§ **YOUR ASSIGNMENT**: Repeat exactly the lines below that lie between the line with "of (non-heads in)" and the line with "We allowed the", counting both of those lines as part of the answer.

§ **PROVIDED DATA**:
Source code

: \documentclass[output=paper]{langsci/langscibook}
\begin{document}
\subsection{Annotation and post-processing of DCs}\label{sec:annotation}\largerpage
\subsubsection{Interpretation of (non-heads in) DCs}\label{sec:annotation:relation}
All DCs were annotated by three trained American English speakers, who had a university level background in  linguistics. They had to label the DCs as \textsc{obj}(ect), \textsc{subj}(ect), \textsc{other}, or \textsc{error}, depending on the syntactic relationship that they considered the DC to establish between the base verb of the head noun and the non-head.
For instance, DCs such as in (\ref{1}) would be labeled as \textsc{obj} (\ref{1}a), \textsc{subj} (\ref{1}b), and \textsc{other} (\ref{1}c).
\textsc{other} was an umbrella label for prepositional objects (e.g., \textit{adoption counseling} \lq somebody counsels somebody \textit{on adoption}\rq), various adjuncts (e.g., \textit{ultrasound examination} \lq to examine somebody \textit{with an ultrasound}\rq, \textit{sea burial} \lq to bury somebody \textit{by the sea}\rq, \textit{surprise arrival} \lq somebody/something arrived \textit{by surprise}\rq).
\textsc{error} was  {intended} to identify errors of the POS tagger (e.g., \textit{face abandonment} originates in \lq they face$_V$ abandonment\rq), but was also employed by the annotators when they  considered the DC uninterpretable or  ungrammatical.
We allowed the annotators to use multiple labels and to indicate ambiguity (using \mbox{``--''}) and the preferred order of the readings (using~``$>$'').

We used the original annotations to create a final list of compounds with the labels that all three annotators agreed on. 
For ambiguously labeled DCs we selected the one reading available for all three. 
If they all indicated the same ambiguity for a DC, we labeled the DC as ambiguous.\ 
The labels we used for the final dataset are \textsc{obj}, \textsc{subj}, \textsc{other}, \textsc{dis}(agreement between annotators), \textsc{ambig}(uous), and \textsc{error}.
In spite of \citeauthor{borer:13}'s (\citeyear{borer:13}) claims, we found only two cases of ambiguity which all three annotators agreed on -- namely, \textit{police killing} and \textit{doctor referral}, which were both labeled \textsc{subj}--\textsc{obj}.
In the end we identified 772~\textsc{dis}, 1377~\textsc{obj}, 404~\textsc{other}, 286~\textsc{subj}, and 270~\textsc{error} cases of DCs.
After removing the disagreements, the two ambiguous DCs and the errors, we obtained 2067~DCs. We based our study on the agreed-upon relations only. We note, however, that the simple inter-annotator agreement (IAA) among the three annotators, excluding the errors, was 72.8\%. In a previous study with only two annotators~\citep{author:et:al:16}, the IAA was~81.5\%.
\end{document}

§ **RESPONSE TO THIS EXERCISE**:
\subsubsection{Interpretation of (non-heads in) DCs}\label{sec:annotation:relation}
All DCs were annotated by three trained American English speakers, who had a university level background in  linguistics. They had to label the DCs as \textsc{obj}(ect), \textsc{subj}(ect), \textsc{other}, or \textsc{error}, depending on the syntactic relationship that they considered the DC to establish between the base verb of the head noun and the non-head.
For instance, DCs such as in (\ref{1}) would be labeled as \textsc{obj} (\ref{1}a), \textsc{subj} (\ref{1}b), and \textsc{other} (\ref{1}c).
\textsc{other} was an umbrella label for prepositional objects (e.g., \textit{adoption counseling} \lq somebody counsels somebody \textit{on adoption}\rq), various adjuncts (e.g., \textit{ultrasound examination} \lq to examine somebody \textit{with an ultrasound}\rq, \textit{sea burial} \lq to bury somebody \textit{by the sea}\rq, \textit{surprise arrival} \lq somebody/something arrived \textit{by surprise}\rq).
\textsc{error} was  {intended} to identify errors of the POS tagger (e.g., \textit{face abandonment} originates in \lq they face$_V$ abandonment\rq), but was also employed by the annotators when they  considered the DC uninterpretable or  ungrammatical.
We allowed the annotators to use multiple labels and to indicate ambiguity (using \mbox{``--''}) and the preferred order of the readings (using~``$>$'').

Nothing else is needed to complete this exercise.